By Colm Flanagan / @ctmflanagan
In an article for IPPR, Tony Wright has written that Labour has lost its sense of purpose and needed to reinvent itself. On his own terms, he is half right. He evokes Tawney and his 1931 dismay at Labour’s “lack of creed”. His definition of creed is threefold: ‘a common conception of the ends of political action, and of a means of achieving them, based on a common view of the life proper to human beings, and of the steps required at any moment more nearly to attain it’.
When it comes down to it, the Labour Party today is remarkably united about the first two of these. Britain today is afflicted by huge inequality, to the degree that some people just can’t win in our society, and some people can’t lose. When it comes to the ends of political action, some may talk about hitting those at the top, others may talk about Britain’s international obligations, but all are agreed that our task is to ensure a decent standard of living for every man, woman and child living in Britain.
Moreover, even though there might be some who still believe tax credits are enough, and others dabble with citizens’ income, on the whole, we’re all agreed that the only way we’re going to get a decent standard of living for everyone is for everyone to have a decent job.
It’s so obvious, and so necessary, that even George Osborne realises this idea’s power, and tried to appropriate it with his National Living Wage.

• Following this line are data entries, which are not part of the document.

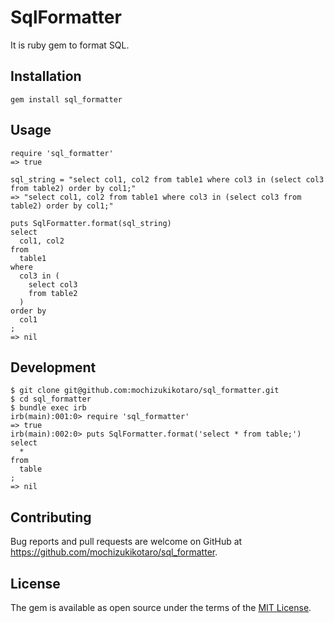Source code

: # SqlFormatter

It is ruby gem to format SQL.

## Installation

```
gem install sql_formatter
```

## Usage

```
require 'sql_formatter'
=> true

sql_string = "select col1, col2 from table1 where col3 in (select col3 from table2) order by col1;"
=> "select col1, col2 from table1 where col3 in (select col3 from table2) order by col1;"

puts SqlFormatter.format(sql_string)
select
  col1, col2
from
  table1
where
  col3 in (
    select col3
    from table2
  )
order by
  col1
;
=> nil
```


## Development

```
$ git clone git@github.com:mochizukikotaro/sql_formatter.git
$ cd sql_formatter
$ bundle exec irb
irb(main):001:0> require 'sql_formatter'
=> true
irb(main):002:0> puts SqlFormatter.format('select * from table;')
select
  *
from
  table
;
=> nil
```


## Contributing

Bug reports and pull requests are welcome on GitHub at https://github.com/mochizukikotaro/sql_formatter.


## License

The gem is available as open source under the terms of the [MIT License](http://opensource.org/licenses/MIT).
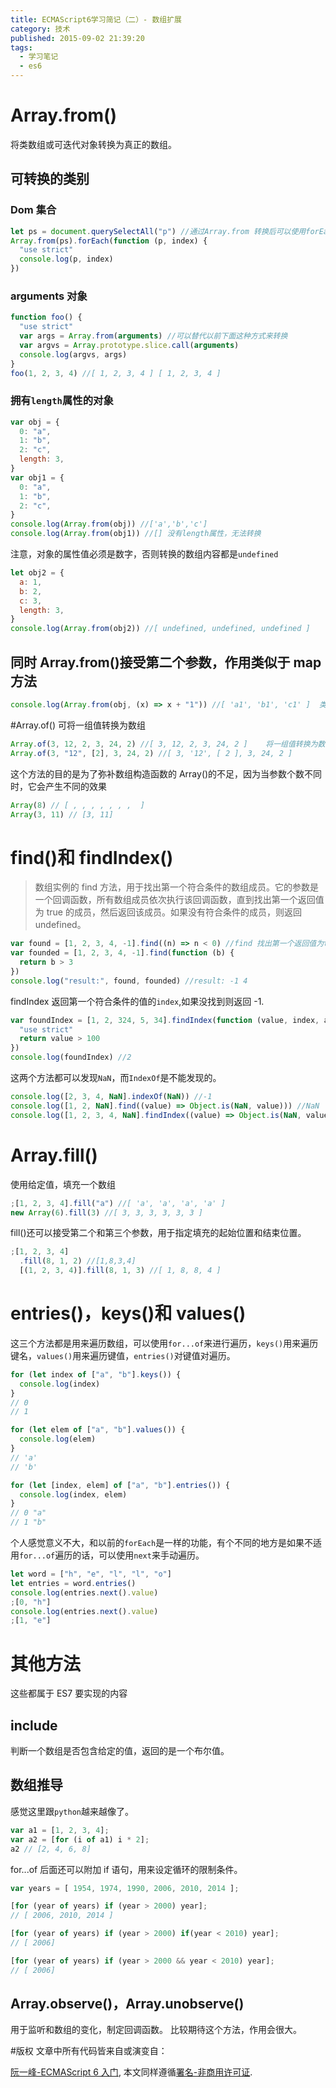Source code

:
 ```yaml
---
title: ECMAScript6学习简记（二）- 数组扩展
category: 技术
published: 2015-09-02 21:39:20
tags:
  - 学习笔记
  - es6
---
```


# Array.from()

将类数组或可迭代对象转换为真正的数组。

## 可转换的类别

### Dom 集合

```js
let ps = document.querySelectAll("p") //通过Array.from 转换后可以使用forEach方法
Array.from(ps).forEach(function (p, index) {
  "use strict"
  console.log(p, index)
})
```

### arguments 对象

```js
function foo() {
  "use strict"
  var args = Array.from(arguments) //可以替代以前下面这种方式来转换
  var argvs = Array.prototype.slice.call(arguments)
  console.log(argvs, args)
}
foo(1, 2, 3, 4) //[ 1, 2, 3, 4 ] [ 1, 2, 3, 4 ]
```

<!-- more -->

### 拥有`length`属性的对象

```js
var obj = {
  0: "a",
  1: "b",
  2: "c",
  length: 3,
}
var obj1 = {
  0: "a",
  1: "b",
  2: "c",
}
console.log(Array.from(obj)) //['a','b','c']
console.log(Array.from(obj1)) //[] 没有length属性，无法转换
```

注意，对象的属性值必须是数字，否则转换的数组内容都是`undefined`

```js
let obj2 = {
  a: 1,
  b: 2,
  c: 3,
  length: 3,
}
console.log(Array.from(obj2)) //[ undefined, undefined, undefined ]
```

## 同时 Array.from()接受第二个参数，作用类似于 map 方法

```js
console.log(Array.from(obj, (x) => x + "1")) //[ 'a1', 'b1', 'c1' ]  类似于map方法
```

#Array.of()
可将一组值转换为数组

```js
Array.of(3, 12, 2, 3, 24, 2) //[ 3, 12, 2, 3, 24, 2 ]    将一组值转换为数组
Array.of(3, "12", [2], 3, 24, 2) //[ 3, '12', [ 2 ], 3, 24, 2 ]
```

这个方法的目的是为了弥补数组构造函数的 Array()的不足，因为当参数个数不同时，它会产生不同的效果

```js
Array(8) // [ , , , , , , ,  ]
Array(3, 11) // [3, 11]
```

# find()和 findIndex()

> 数组实例的 find 方法，用于找出第一个符合条件的数组成员。它的参数是一个回调函数，所有数组成员依次执行该回调函数，直到找出第一个返回值为 true 的成员，然后返回该成员。如果没有符合条件的成员，则返回 undefined。

```js
var found = [1, 2, 3, 4, -1].find((n) => n < 0) //find 找出第一个返回值为true的成员
var founded = [1, 2, 3, 4, -1].find(function (b) {
  return b > 3
})
console.log("result:", found, founded) //result: -1 4
```

findIndex 返回第一个符合条件的值的`index`,如果没找到则返回 -1.

```js
var foundIndex = [1, 2, 324, 5, 34].findIndex(function (value, index, arr) {
  "use strict"
  return value > 100
})
console.log(foundIndex) //2
```

这两个方法都可以发现`NaN`，而`IndexOf`是不能发现的。

```js
console.log([2, 3, 4, NaN].indexOf(NaN)) //-1
console.log([1, 2, NaN].find((value) => Object.is(NaN, value))) //NaN
console.log([1, 2, 3, 4, NaN].findIndex((value) => Object.is(NaN, value))) //4
```

# Array.fill()

使用给定值，填充一个数组

```js
;[1, 2, 3, 4].fill("a") //[ 'a', 'a', 'a', 'a' ]
new Array(6).fill(3) //[ 3, 3, 3, 3, 3, 3 ]
```

fill()还可以接受第二个和第三个参数，用于指定填充的起始位置和结束位置。

```js
;[1, 2, 3, 4]
  .fill(8, 1, 2) //[1,8,3,4]
  [(1, 2, 3, 4)].fill(8, 1, 3) //[ 1, 8, 8, 4 ]
```

# entries()，keys()和 values()

这三个方法都是用来遍历数组，可以使用`for...of`来进行遍历，`keys()`用来遍历键名，`values()`用来遍历键值，`entries()`对键值对遍历。

```js
for (let index of ["a", "b"].keys()) {
  console.log(index)
}
// 0
// 1

for (let elem of ["a", "b"].values()) {
  console.log(elem)
}
// 'a'
// 'b'

for (let [index, elem] of ["a", "b"].entries()) {
  console.log(index, elem)
}
// 0 "a"
// 1 "b"
```

个人感觉意义不大，和以前的`forEach`是一样的功能，有个不同的地方是如果不适用`for...of`遍历的话，可以使用`next`来手动遍历。

```js
let word = ["h", "e", "l", "l", "o"]
let entries = word.entries()
console.log(entries.next().value)
;[0, "h"]
console.log(entries.next().value)
;[1, "e"]
```

# 其他方法

这些都属于 ES7 要实现的内容

## include

判断一个数组是否包含给定的值，返回的是一个布尔值。

## 数组推导

感觉这里跟`python`越来越像了。

```js
var a1 = [1, 2, 3, 4];
var a2 = [for (i of a1) i * 2];
a2 // [2, 4, 6, 8]
```

for...of 后面还可以附加 if 语句，用来设定循环的限制条件。

```js
var years = [ 1954, 1974, 1990, 2006, 2010, 2014 ];

[for (year of years) if (year > 2000) year];
// [ 2006, 2010, 2014 ]

[for (year of years) if (year > 2000) if(year < 2010) year];
// [ 2006]

[for (year of years) if (year > 2000 && year < 2010) year];
// [ 2006]
```

## Array.observe()，Array.unobserve()

用于监听和数组的变化，制定回调函数。
比较期待这个方法，作用会很大。

#版权
文章中所有代码皆来自或演变自：

[阮一峰-ECMAScript 6 入门](http://es6.ruanyifeng.com/#docs/),
本文同样遵循[署名-非商用许可证](http://creativecommons.org/licenses/by-nc/4.0/).

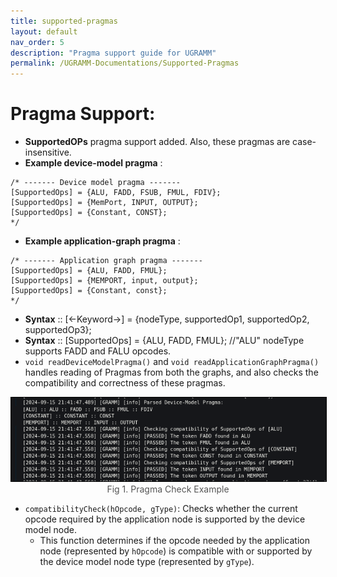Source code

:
 ```yaml
---
title: supported-pragmas
layout: default
nav_order: 5
description: "Pragma support guide for UGRAMM"
permalink: /UGRAMM-Documentations/Supported-Pragmas
---
```


# Pragma Support:

- **SupportedOPs** pragma support added. Also, these pragmas are case-insensitive.
- **Example device-model pragma** :
```
/* ------- Device model pragma ------- 
[SupportedOps] = {ALU, FADD, FSUB, FMUL, FDIV}; 
[SupportedOps] = {MemPort, INPUT, OUTPUT}; 
[SupportedOps] = {Constant, CONST}; 
*/
```
- **Example application-graph pragma** :
```
/* ------- Application graph pragma ------- 
[SupportedOps] = {ALU, FADD, FMUL};  
[SupportedOps] = {MEMPORT, input, output};
[SupportedOps] = {Constant, const};
*/
```
- **Syntax** :: [<-Keyword->] = {nodeType, supportedOp1, supportedOp2, supportedOp3};
- **Syntax** :: [SupportedOps] = {ALU, FADD, FMUL}; //"ALU" nodeType supports FADD and FALU opcodes.
- `void readDeviceModelPragma()` and `void readApplicationGraphPragma()` handles reading of Pragmas from both the graphs, and also checks the compatibility and correctness of these pragmas.

<div style="text-align: center;">
    <img src="../../assets/pragma_check.png" alt="Fig 1. Pragma Check Example" style="border: 1px solid black; width: 550px;">
    <figcaption style="font-size: 14px; color: #555;">Fig 1. Pragma Check Example</figcaption>
</div>

- `compatibilityCheck(hOpcode, gType)`: Checks whether the current opcode required by the application node is supported by the device model node.
    - This function determines if the opcode needed by the application node (represented by `hOpcode`) is compatible with or supported by the device model node type (represented by `gType`).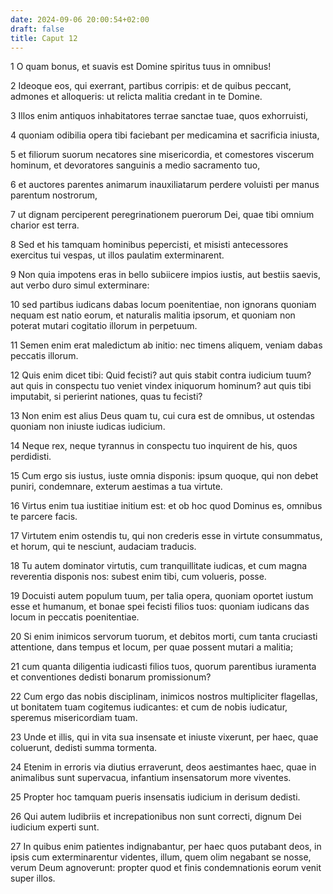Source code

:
 ```yaml
---
date: 2024-09-06 20:00:54+02:00
draft: false
title: Caput 12
---
```





1 O quam bonus, et suavis est Domine spiritus tuus in omnibus!

2 Ideoque eos, qui exerrant, partibus corripis: et de quibus peccant, admones et alloqueris: ut relicta malitia credant in te Domine.

3 Illos enim antiquos inhabitatores terrae sanctae tuae, quos exhorruisti,

4 quoniam odibilia opera tibi faciebant per medicamina et sacrificia iniusta,

5 et filiorum suorum necatores sine misericordia, et comestores viscerum hominum, et devoratores sanguinis a medio sacramento tuo,

6 et auctores parentes animarum inauxiliatarum perdere voluisti per manus parentum nostrorum,

7 ut dignam perciperent peregrinationem puerorum Dei, quae tibi omnium charior est terra.

8 Sed et his tamquam hominibus pepercisti, et misisti antecessores exercitus tui vespas, ut illos paulatim exterminarent.

9 Non quia impotens eras in bello subiicere impios iustis, aut bestiis saevis, aut verbo duro simul exterminare:

10 sed partibus iudicans dabas locum poenitentiae, non ignorans quoniam nequam est natio eorum, et naturalis malitia ipsorum, et quoniam non poterat mutari cogitatio illorum in perpetuum.

11 Semen enim erat maledictum ab initio: nec timens aliquem, veniam dabas peccatis illorum.

12 Quis enim dicet tibi: Quid fecisti? aut quis stabit contra iudicium tuum? aut quis in conspectu tuo veniet vindex iniquorum hominum? aut quis tibi imputabit, si perierint nationes, quas tu fecisti?

13 Non enim est alius Deus quam tu, cui cura est de omnibus, ut ostendas quoniam non iniuste iudicas iudicium.

14 Neque rex, neque tyrannus in conspectu tuo inquirent de his, quos perdidisti.

15 Cum ergo sis iustus, iuste omnia disponis: ipsum quoque, qui non debet puniri, condemnare, exterum aestimas a tua virtute.

16 Virtus enim tua iustitiae initium est: et ob hoc quod Dominus es, omnibus te parcere facis.

17 Virtutem enim ostendis tu, qui non crederis esse in virtute consummatus, et horum, qui te nesciunt, audaciam traducis.

18 Tu autem dominator virtutis, cum tranquillitate iudicas, et cum magna reverentia disponis nos: subest enim tibi, cum volueris, posse.

19 Docuisti autem populum tuum, per talia opera, quoniam oportet iustum esse et humanum, et bonae spei fecisti filios tuos: quoniam iudicans das locum in peccatis poenitentiae.

20 Si enim inimicos servorum tuorum, et debitos morti, cum tanta cruciasti attentione, dans tempus et locum, per quae possent mutari a malitia;

21 cum quanta diligentia iudicasti filios tuos, quorum parentibus iuramenta et conventiones dedisti bonarum promissionum?

22 Cum ergo das nobis disciplinam, inimicos nostros multipliciter flagellas, ut bonitatem tuam cogitemus iudicantes: et cum de nobis iudicatur, speremus misericordiam tuam.

23 Unde et illis, qui in vita sua insensate et iniuste vixerunt, per haec, quae coluerunt, dedisti summa tormenta.

24 Etenim in erroris via diutius erraverunt, deos aestimantes haec, quae in animalibus sunt supervacua, infantium insensatorum more viventes.

25 Propter hoc tamquam pueris insensatis iudicium in derisum dedisti.

26 Qui autem ludibriis et increpationibus non sunt correcti, dignum Dei iudicium experti sunt.

27 In quibus enim patientes indignabantur, per haec quos putabant deos, in ipsis cum exterminarentur videntes, illum, quem olim negabant se nosse, verum Deum agnoverunt: propter quod et finis condemnationis eorum venit super illos.


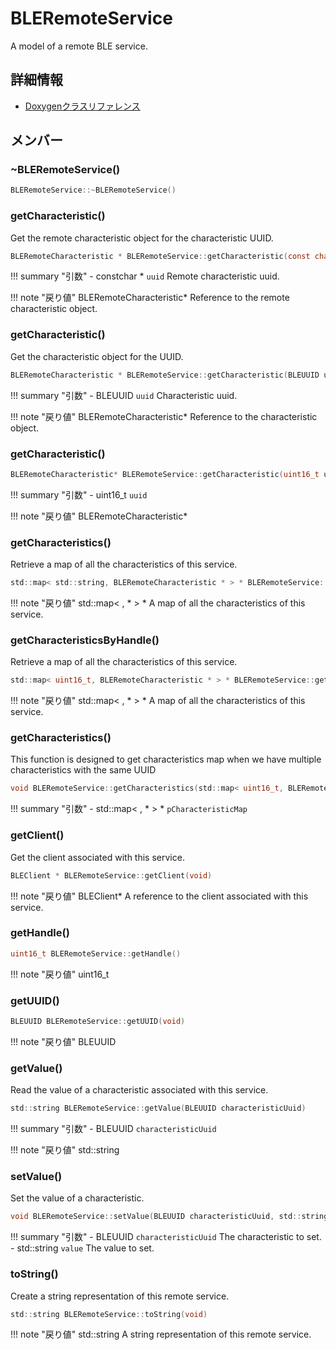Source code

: # BLERemoteService

A model of a remote BLE service. 

## 詳細情報

- [Doxygenクラスリファレンス](https://lang-ship.com/reference/ESP32/latest/class_b_l_e_remote_service.html)

## メンバー

### ~BLERemoteService()



```c
BLERemoteService::~BLERemoteService()
```



### getCharacteristic()
Get the remote characteristic object for the characteristic UUID.


```c
BLERemoteCharacteristic * BLERemoteService::getCharacteristic(const char *uuid)
```

!!! summary "引数"
	- constchar * `uuid` Remote characteristic uuid. 

!!! note "戻り値"
	BLERemoteCharacteristic* Reference to the remote characteristic object. 



### getCharacteristic()
Get the characteristic object for the UUID.


```c
BLERemoteCharacteristic * BLERemoteService::getCharacteristic(BLEUUID uuid)
```

!!! summary "引数"
	- BLEUUID `uuid` Characteristic uuid. 

!!! note "戻り値"
	BLERemoteCharacteristic* Reference to the characteristic object. 



### getCharacteristic()



```c
BLERemoteCharacteristic* BLERemoteService::getCharacteristic(uint16_t uuid)
```

!!! summary "引数"
	- uint16_t `uuid` 

!!! note "戻り値"
	BLERemoteCharacteristic*



### getCharacteristics()
Retrieve a map of all the characteristics of this service.



```c
std::map< std::string, BLERemoteCharacteristic * > * BLERemoteService::getCharacteristics()
```

!!! note "戻り値"
	std::map< ,  * > * A map of all the characteristics of this service. 



### getCharacteristicsByHandle()
Retrieve a map of all the characteristics of this service.



```c
std::map< uint16_t, BLERemoteCharacteristic * > * BLERemoteService::getCharacteristicsByHandle()
```

!!! note "戻り値"
	std::map< ,  * > * A map of all the characteristics of this service. 



### getCharacteristics()
This function is designed to get characteristics map when we have multiple characteristics with the same UUID


```c
void BLERemoteService::getCharacteristics(std::map< uint16_t, BLERemoteCharacteristic * > *pCharacteristicMap)
```

!!! summary "引数"
	- std::map< ,  * > * `pCharacteristicMap` 



### getClient()
Get the client associated with this service.



```c
BLEClient * BLERemoteService::getClient(void)
```

!!! note "戻り値"
	BLEClient* A reference to the client associated with this service. 



### getHandle()



```c
uint16_t BLERemoteService::getHandle()
```

!!! note "戻り値"
	uint16_t



### getUUID()



```c
BLEUUID BLERemoteService::getUUID(void)
```

!!! note "戻り値"
	BLEUUID



### getValue()
Read the value of a characteristic associated with this service.


```c
std::string BLERemoteService::getValue(BLEUUID characteristicUuid)
```

!!! summary "引数"
	- BLEUUID `characteristicUuid` 

!!! note "戻り値"
	std::string



### setValue()
Set the value of a characteristic.


```c
void BLERemoteService::setValue(BLEUUID characteristicUuid, std::string value)
```

!!! summary "引数"
	- BLEUUID `characteristicUuid` The characteristic to set. 
	- std::string `value` The value to set. 



### toString()
Create a string representation of this remote service.



```c
std::string BLERemoteService::toString(void)
```

!!! note "戻り値"
	std::string A string representation of this remote service. 



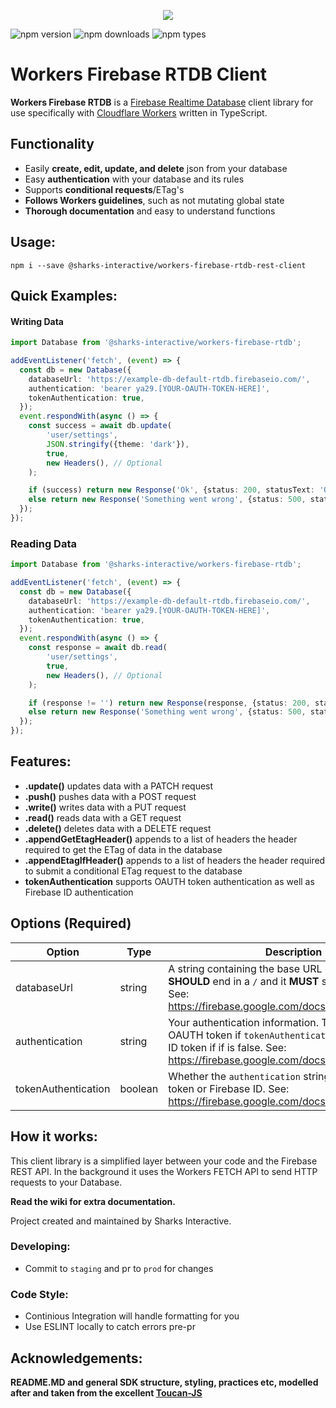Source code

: <p align='center'>
  <img src="https://i.imgur.com/7svMXLi.png" />
</p>

![npm version](https://img.shields.io/npm/v/@sharks-interactive/workers-firebase-rtdb-rest-client)
![npm downloads](https://img.shields.io/npm/dm/@sharks-interactive/workers-firebase-rtdb-rest-client)
![npm types](https://img.shields.io/npm/types/@sharks-interactive/workers-firebase-rtdb-rest-client)


# Workers Firebase RTDB Client
**Workers Firebase RTDB** is a [Firebase Realtime Database](https://firebase.google.com/docs/database) client library for use specifically with [Cloudflare Workers](https://developers.cloudflare.com/workers/) written in TypeScript.

## Functionality
- Easily **create, edit, update, and delete** json from your database
- Easy **authentication** with your database and its rules
- Supports **conditional requests**/ETag's
- **Follows Workers guidelines**, such as not mutating global state
- **Thorough documentation** and easy to understand functions 

## Usage:
```
npm i --save @sharks-interactive/workers-firebase-rtdb-rest-client
```

## Quick Examples:
#### Writing Data
```ts
import Database from '@sharks-interactive/workers-firebase-rtdb';

addEventListener('fetch', (event) => {
  const db = new Database({
    databaseUrl: 'https://example-db-default-rtdb.firebaseio.com/',
    authentication: 'bearer ya29.[YOUR-OAUTH-TOKEN-HERE]',
    tokenAuthentication: true,
  });
  event.respondWith(async () => {
    const success = await db.update(
        'user/settings',
        JSON.stringify({theme: 'dark'}),
        true,
        new Headers(), // Optional
    );

    if (success) return new Response('Ok', {status: 200, statusText: 'OK'});
    else return new Response('Something went wrong', {status: 500, statusText: 'Internal Server Error'});
  });
});

```

### Reading Data
```ts
import Database from '@sharks-interactive/workers-firebase-rtdb';

addEventListener('fetch', (event) => {
  const db = new Database({
    databaseUrl: 'https://example-db-default-rtdb.firebaseio.com/',
    authentication: 'bearer ya29.[YOUR-OAUTH-TOKEN-HERE]',
    tokenAuthentication: true,
  });
  event.respondWith(async () => {
    const response = await db.read(
        'user/settings',
        true,
        new Headers(), // Optional
    );

    if (response != '') return new Response(response, {status: 200, statusText: 'OK'});
    else return new Response('Something went wrong', {status: 500, statusText: 'Internal Server Error'});
  });
});

```

## Features:
- **.update()** updates data with a PATCH request
- **.push()** pushes data with a POST request
- **.write()** writes data with a PUT request
- **.read()** reads data with a GET request
- **.delete()** deletes data with a DELETE request
- **.appendGetEtagHeader()** appends to a list of headers the header required to get the ETag of data in the database
- **.appendEtagIfHeader()** appends to a list of headers the header required to submit a conditional ETag request to the database
- **tokenAuthentication** supports OAUTH token authentication as well as Firebase ID authentication

## Options (Required)

| Option | Type | Description |
| ------ | ---- | ----------- |
| databaseUrl | string | A string containing the base URL of your database. It **SHOULD** end in a ``/`` and it **MUST** start with ``https://``. See: https://firebase.google.com/docs/database/rest/start |
| authentication | string | Your authentication information. This should be a OAUTH token if ``tokenAuthentication`` is true, and an ID token if if is false. See: https://firebase.google.com/docs/database/rest/auth |
| tokenAuthentication | boolean | Whether the ``authentication`` string is an OAUTH token or Firebase ID. See: https://firebase.google.com/docs/database/rest/auth

## How it works:
This client library is a simplified layer between your code and the Firebase REST API.
In the background it uses the Workers FETCH API to send HTTP requests to your Database.

**Read the wiki for extra documentation.**
  
Project created and maintained by Sharks Interactive.
  
### Developing:
  - Commit to ``staging`` and pr to ``prod`` for changes

### Code Style:
  - Continious Integration will handle formatting for you
  - Use ESLINT locally to catch errors pre-pr

## Acknowledgements:
**README.MD and general SDK structure, styling, practices etc, modelled after and taken from the excellent [Toucan-JS](https://github.com/robertcepa/toucan-js)**
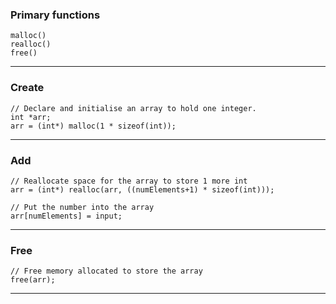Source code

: ### Primary functions
```
malloc()
realloc()
free()
```

___
### Create
```
// Declare and initialise an array to hold one integer.
int *arr;
arr = (int*) malloc(1 * sizeof(int));
```

___
### Add
```
// Reallocate space for the array to store 1 more int
arr = (int*) realloc(arr, ((numElements+1) * sizeof(int)));

// Put the number into the array
arr[numElements] = input;
```

___
### Free
```
// Free memory allocated to store the array
free(arr);
```

___
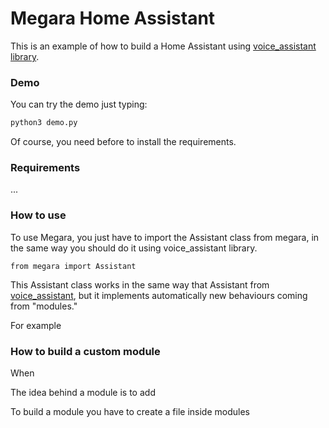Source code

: # Megara Home Assistant
This is an example of how to build a Home Assistant using [voice_assistant library](https://github.com/noviluni/voice_assistant).


### Demo

You can try the demo just typing: 

```bash
python3 demo.py
```
Of course, you need before to install the requirements.


### Requirements
...


### How to use

To use Megara, you just have to import the Assistant class from megara, in the same way you should do it using voice_assistant library.

```python3
from megara import Assistant
```

This Assistant class works in the same way that Assistant from [voice_assistant](https://github.com/noviluni/voice_assistant), but it implements automatically new behaviours coming from "modules."

For example

 



### How to build a custom module

When

The idea behind a module is to add 

To build a module you have to create a file inside modules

We’re even fairly united when it comes to the elusive third part, the steps required to attain it. Economically speaking, the left has never been so right, and the right has never been so left. There now exists a broad consensus that, in the words of a recent Progress editorial “the market is indeed rigged against the people Labour members came into politics to help”, but rather than nationalising everything, Corbyn is settling for the trains, and has launched ‘www.corbynforbusiness.com/’. Left and Right seem to have reconciled themselves to Labour’s role: to manage capitalism – both parts of that phrase.
This is what separates us from George Osborne. He will never be able to take the steps necessary to ensure a decent standard of living for all Britons because he will never tackle the vested interests and power bases in the way. If anything, he is about strengthening them.
The only thing he’ll do is deregulate and cut taxes, like a mechanic who only cuts the brakes on a car to make it go faster.
What we need to do now as a party is to work on how we’re going to achieve a change to this state of affairs, and even more importantly, how we tell people about our plans in a way that makes sense to them.
We have plenty of policy initiatives to consider. Universal childcare. A National Investment Bank. People’s QE. just to mention but a few.
In each case, implementing this vision now seems less a question of values or ideology, as it once was, but a question of details and feasibility, sewing together diverse policies into a coherent plan, and making this part of a story and a political strategy.
If we were to get rid of Jeremy Corbyn tomorrow, or Simon Danczuk, or whoever your bogeyman is, we would still be unelectable, as we still wouldn’t have a credible plan for where we wanted to take the country.
Let’s take care of this, and get the knives out later – if we still feel like it. I suspect once people think that Labour could change Britain, they’ll put aside petty posture politics and fight for the communities they love.